Saved entries:
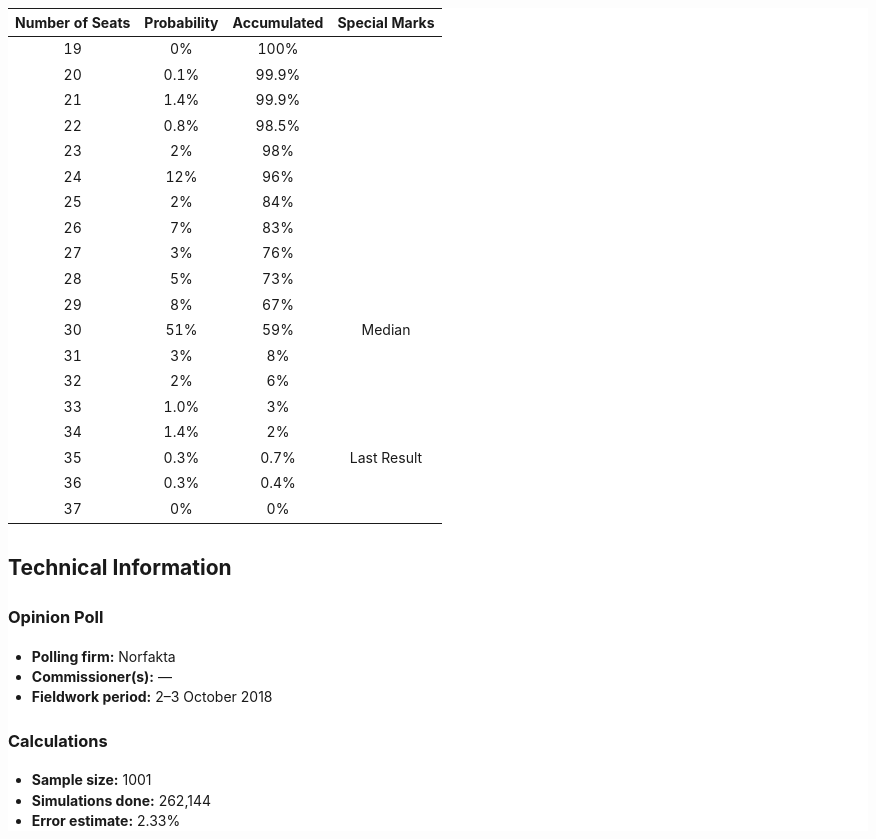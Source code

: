 | Number of Seats | Probability | Accumulated | Special Marks |
|:---------------:|:-----------:|:-----------:|:-------------:|
| 19 | 0% | 100% |  |
| 20 | 0.1% | 99.9% |  |
| 21 | 1.4% | 99.9% |  |
| 22 | 0.8% | 98.5% |  |
| 23 | 2% | 98% |  |
| 24 | 12% | 96% |  |
| 25 | 2% | 84% |  |
| 26 | 7% | 83% |  |
| 27 | 3% | 76% |  |
| 28 | 5% | 73% |  |
| 29 | 8% | 67% |  |
| 30 | 51% | 59% | Median |
| 31 | 3% | 8% |  |
| 32 | 2% | 6% |  |
| 33 | 1.0% | 3% |  |
| 34 | 1.4% | 2% |  |
| 35 | 0.3% | 0.7% | Last Result |
| 36 | 0.3% | 0.4% |  |
| 37 | 0% | 0% |  |


## Technical Information

### Opinion Poll

+ **Polling firm:** Norfakta
+ **Commissioner(s):** —
+ **Fieldwork period:** 2–3 October 2018

### Calculations

+ **Sample size:** 1001
+ **Simulations done:** 262,144
+ **Error estimate:** 2.33%

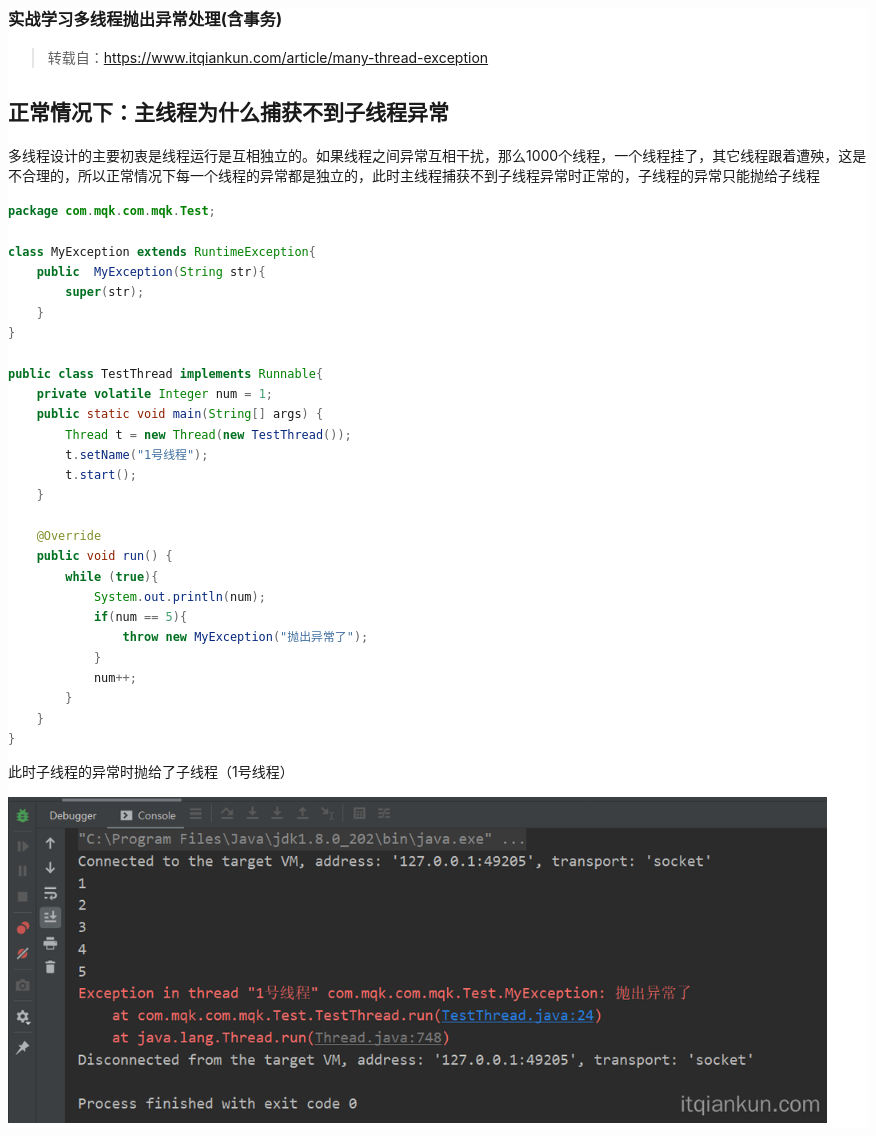 ### 实战学习多线程抛出异常处理(含事务)

> 转载自：https://www.itqiankun.com/article/many-thread-exception

## 正常情况下：主线程为什么捕获不到子线程异常

多线程设计的主要初衷是线程运行是互相独立的。如果线程之间异常互相干扰，那么1000个线程，一个线程挂了，其它线程跟着遭殃，这是不合理的，所以正常情况下每一个线程的异常都是独立的，此时主线程捕获不到子线程异常时正常的，子线程的异常只能抛给子线程

```java
package com.mqk.com.mqk.Test;

class MyException extends RuntimeException{    
  	public  MyException(String str){       
      	super(str);    
    }
}

public class TestThread implements Runnable{   
  	private volatile Integer num = 1;   
  	public static void main(String[] args) {       
      	Thread t = new Thread(new TestThread());    
      	t.setName("1号线程");      
      	t.start();   
    }    
  
  	@Override  
  	public void run() {   
      	while (true){
          	System.out.println(num);       
          	if(num == 5){              
              	throw new MyException("抛出异常了"); 
            }           
          	num++;
        } 
    }
}
```

此时子线程的异常时抛给了子线程（1号线程）

<img src="../../assets/20200723204513.png" alt="image-20200723204511893" style="zoom:80%;" />
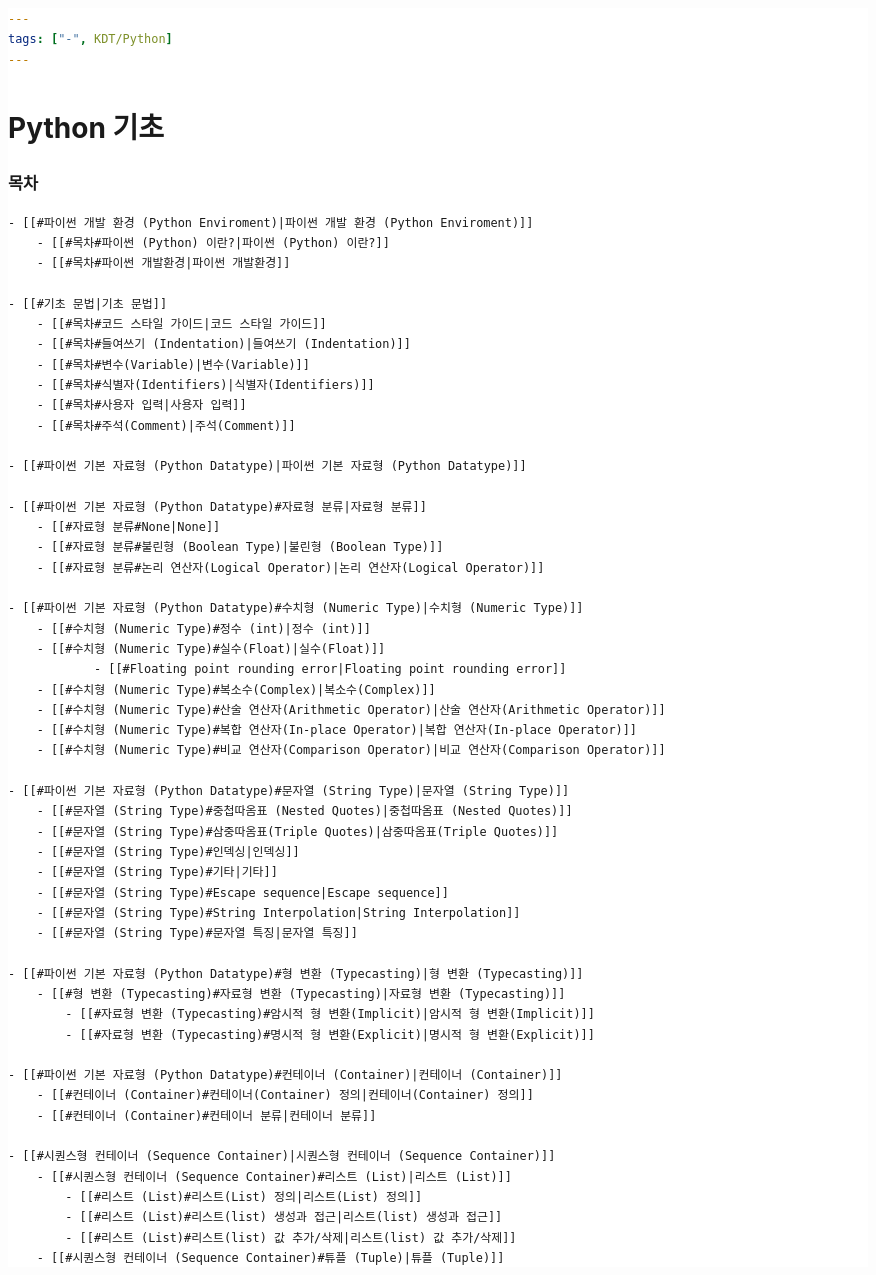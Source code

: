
 ```yaml
---
tags: ["-", KDT/Python]
---
```



# Python 기초

### 목차 
```ad-note
- [[#파이썬 개발 환경 (Python Enviroment)|파이썬 개발 환경 (Python Enviroment)]]
	- [[#목차#파이썬 (Python) 이란?|파이썬 (Python) 이란?]]
	- [[#목차#파이썬 개발환경|파이썬 개발환경]]

- [[#기초 문법|기초 문법]]
	- [[#목차#코드 스타일 가이드|코드 스타일 가이드]]
	- [[#목차#들여쓰기 (Indentation)|들여쓰기 (Indentation)]]
	- [[#목차#변수(Variable)|변수(Variable)]]
	- [[#목차#식별자(Identifiers)|식별자(Identifiers)]]
	- [[#목차#사용자 입력|사용자 입력]]
	- [[#목차#주석(Comment)|주석(Comment)]]

- [[#파이썬 기본 자료형 (Python Datatype)|파이썬 기본 자료형 (Python Datatype)]]

- [[#파이썬 기본 자료형 (Python Datatype)#자료형 분류|자료형 분류]]
	- [[#자료형 분류#None|None]]
	- [[#자료형 분류#불린형 (Boolean Type)|불린형 (Boolean Type)]]
	- [[#자료형 분류#논리 연산자(Logical Operator)|논리 연산자(Logical Operator)]]

- [[#파이썬 기본 자료형 (Python Datatype)#수치형 (Numeric Type)|수치형 (Numeric Type)]]
	- [[#수치형 (Numeric Type)#정수 (int)|정수 (int)]]
	- [[#수치형 (Numeric Type)#실수(Float)|실수(Float)]]
			- [[#Floating point rounding error|Floating point rounding error]]
	- [[#수치형 (Numeric Type)#복소수(Complex)|복소수(Complex)]]
	- [[#수치형 (Numeric Type)#산술 연산자(Arithmetic Operator)|산술 연산자(Arithmetic Operator)]]
	- [[#수치형 (Numeric Type)#복합 연산자(In-place Operator)|복합 연산자(In-place Operator)]]
	- [[#수치형 (Numeric Type)#비교 연산자(Comparison Operator)|비교 연산자(Comparison Operator)]]

- [[#파이썬 기본 자료형 (Python Datatype)#문자열 (String Type)|문자열 (String Type)]]
	- [[#문자열 (String Type)#중첩따옴표 (Nested Quotes)|중첩따옴표 (Nested Quotes)]]
	- [[#문자열 (String Type)#삼중따옴표(Triple Quotes)|삼중따옴표(Triple Quotes)]]
	- [[#문자열 (String Type)#인덱싱|인덱싱]]
	- [[#문자열 (String Type)#기타|기타]]
	- [[#문자열 (String Type)#Escape sequence|Escape sequence]]
	- [[#문자열 (String Type)#String Interpolation|String Interpolation]]
	- [[#문자열 (String Type)#문자열 특징|문자열 특징]]

- [[#파이썬 기본 자료형 (Python Datatype)#형 변환 (Typecasting)|형 변환 (Typecasting)]]
	- [[#형 변환 (Typecasting)#자료형 변환 (Typecasting)|자료형 변환 (Typecasting)]]
		- [[#자료형 변환 (Typecasting)#암시적 형 변환(Implicit)|암시적 형 변환(Implicit)]]
		- [[#자료형 변환 (Typecasting)#명시적 형 변환(Explicit)|명시적 형 변환(Explicit)]]

- [[#파이썬 기본 자료형 (Python Datatype)#컨테이너 (Container)|컨테이너 (Container)]]
	- [[#컨테이너 (Container)#컨테이너(Container) 정의|컨테이너(Container) 정의]]
	- [[#컨테이너 (Container)#컨테이너 분류|컨테이너 분류]]

- [[#시퀀스형 컨테이너 (Sequence Container)|시퀀스형 컨테이너 (Sequence Container)]]
	- [[#시퀀스형 컨테이너 (Sequence Container)#리스트 (List)|리스트 (List)]]
		- [[#리스트 (List)#리스트(List) 정의|리스트(List) 정의]]
		- [[#리스트 (List)#리스트(list) 생성과 접근|리스트(list) 생성과 접근]]
		- [[#리스트 (List)#리스트(list) 값 추가/삭제|리스트(list) 값 추가/삭제]]
	- [[#시퀀스형 컨테이너 (Sequence Container)#튜플 (Tuple)|튜플 (Tuple)]]
```

[^python-01-01]: PEP8 권장사항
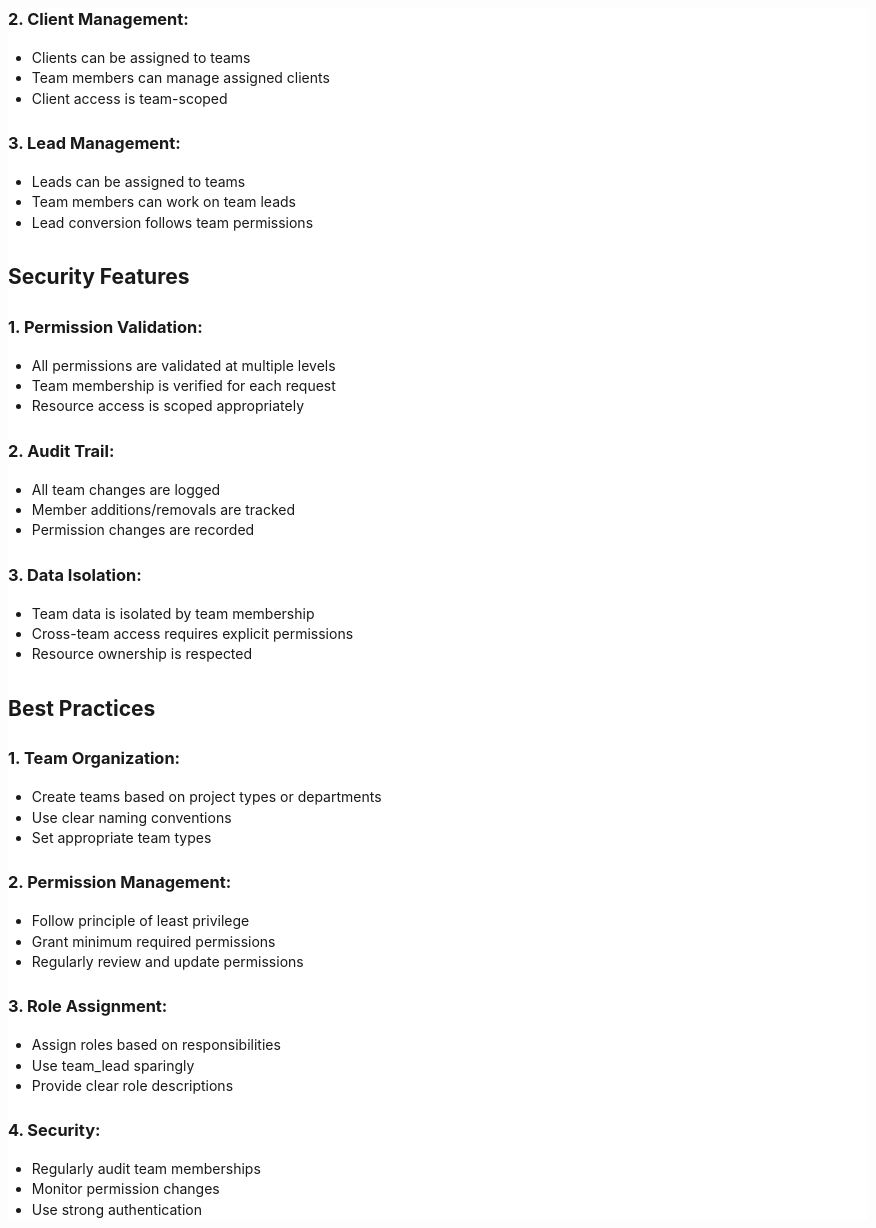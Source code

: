### **2. Client Management:**
- Clients can be assigned to teams
- Team members can manage assigned clients
- Client access is team-scoped

### **3. Lead Management:**
- Leads can be assigned to teams
- Team members can work on team leads
- Lead conversion follows team permissions

## Security Features

### **1. Permission Validation:**
- All permissions are validated at multiple levels
- Team membership is verified for each request
- Resource access is scoped appropriately

### **2. Audit Trail:**
- All team changes are logged
- Member additions/removals are tracked
- Permission changes are recorded

### **3. Data Isolation:**
- Team data is isolated by team membership
- Cross-team access requires explicit permissions
- Resource ownership is respected

## Best Practices

### **1. Team Organization:**
- Create teams based on project types or departments
- Use clear naming conventions
- Set appropriate team types

### **2. Permission Management:**
- Follow principle of least privilege
- Grant minimum required permissions
- Regularly review and update permissions

### **3. Role Assignment:**
- Assign roles based on responsibilities
- Use team_lead sparingly
- Provide clear role descriptions

### **4. Security:**
- Regularly audit team memberships
- Monitor permission changes
- Use strong authentication
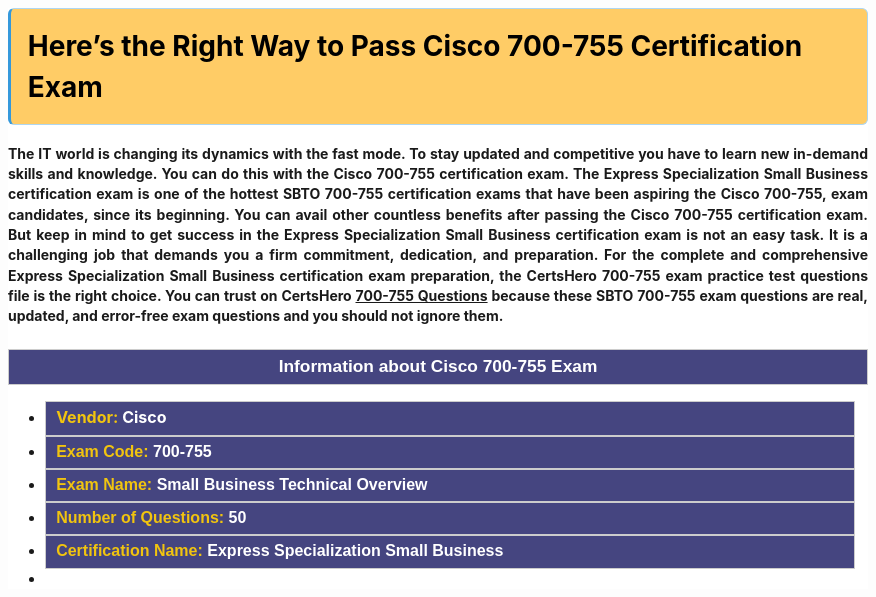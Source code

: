 <h1><strong><span style="display:block; color:#000000; background:#ffcc66; border: 0.5px solid #AED6F1 ; border-left: 3px solid #3498DB; padding: .6em; border-radius: 6px;">Here’s the Right Way to Pass Cisco 700-755 Certification Exam</span></strong></h1>

<p style="text-align: justify;"><strong>The IT world is changing its dynamics with the fast mode. To stay updated and competitive you have to learn new in-demand skills and knowledge. You can do this with the Cisco 700-755 certification exam. The Express Specialization Small Business certification exam is one of the hottest SBTO 700-755 certification exams that have been aspiring the Cisco 700-755, exam candidates, since its beginning. You can avail other countless benefits after passing the Cisco 700-755 certification exam. But keep in mind to get success in the Express Specialization Small Business certification exam is not an easy task. It is a challenging job that demands you a firm commitment, dedication, and preparation. For the complete and comprehensive Express Specialization Small Business certification exam preparation, the CertsHero 700-755 exam practice test questions file is the right choice. You can trust on CertsHero <a href="https://www.certshero.com/cisco/700-755"><strong>700-755 Questions</strong></a> because these SBTO 700-755 exam questions are real, updated, and error-free exam questions and you should not ignore them.</strong></p>

<h3 style="background: #454580; border: 1px solid rgb(204, 204, 204); padding: 5px 10px; text-align: center;"><strong><span style="color:#ffffff;"><span style="font-size:11pt"><span style="line-height:normal"><span style="font-family:Calibri,sans-serif"><b><span style="font-size:13.0pt"><span cambria="">Information about Cisco 700-755 Exam</span></span></b></span></span></span></span></strong></h3>

<ul>
	<li style="margin:0cm 10pt">
	<div style="background:#454580; border: 1px solid rgb(204, 204, 204); padding: 5px 10px; text-align: justify;"><strong><span style="font-size:11pt"><span style="line-height:normal"><span style="tab-stops:list 36.0pt"><span style="font-fam ily:Calibri,sans-serif"><b><span style="font-size:12.0pt"><span new="" roman="" style="font-family:" times=""><span style="color:#f1c40f;">Vendor:</span> <span style="color:#ffffff;">Cisco</span></span></span></b></span></span></span></span></strong></div>
	</li>
	<li style="margin:0cm 10pt">
	<div style="background: #454580; border: 1px solid rgb(204, 204, 204); padding: 5px 10px; text-align: justify;"><strong><span style="font-size:11pt"><span style="line-height:normal"><span style="tab-stops:list 36.0pt"><span style="font-family:Calibri,sans-serif"><b><span style="font-size:12.0pt"><span new="" roman="" style="font-family:" times=""><span style="color:#f1c40f;">Exam Code:</span> <span style="color:#ffffff;">700-755</span></span></span></b></span></span></span></span></strong></div>
	</li>
	<li style="margin:0cm 10pt">
	<div style="background: #454580; border: 1px solid rgb(204, 204, 204); padding: 5px 10px; text-align: justify;"><strong><span style="font-size:11pt"><span style="line-height:normal"><span style="tab-stops:list 36.0pt"><span style="font-family:Calibri,sans-serif"><b><span style="font-size:12.0pt"><span new="" roman="" style="font-family:" times=""><span style="color:#f1c40f;">Exam Name:</span> <span style="color:#ffffff;">Small Business Technical Overview</span></span></span></b></span></span></span></span></strong></div>
	</li>
	<li style="margin:0cm 10pt">
	<div style="background: #454580; border: 1px solid rgb(204, 204, 204); padding: 5px 10px;"><strong><span style="font-size:11pt"><span style="line-height:normal"><span style="tab-stops:list 36.0pt"><span style="font-family:Calibri,sans-serif"><b><span style="font-size:12.0pt"><span new="" roman="" style="font-family:" times=""><span style="color:#f1c40f;">Number of Questions: </span><span style="color:#ffffff;">50</span></span></span></b></span></span></span></span></strong></div>
	</li>
	<li style="margin:0cm 10pt">
	<div style="background: #454580; border: 1px solid rgb(204, 204, 204); padding: 5px 10px; text-align: justify;"><strong><span style="font-size:11pt"><span style="line-height:normal"><span style="tab-stops:list 36.0pt"><span style="font-family:Calibri,sans-serif"><b><span style="font-size:12.0pt"><span new="" roman="" style="font-family:" times=""><span style="color:#f1c40f;">Certification Name:</span> <span style="color:#ffffff;">Express Specialization Small Business</span></span></span></b></span></span></span></span></strong></div>
	</li>
	<li style="margin:0cm 10pt">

Work order: Copy each line of the data that includes the word "Regularly".

Task solution:
- Regularly review and update permissions
- Regularly audit team memberships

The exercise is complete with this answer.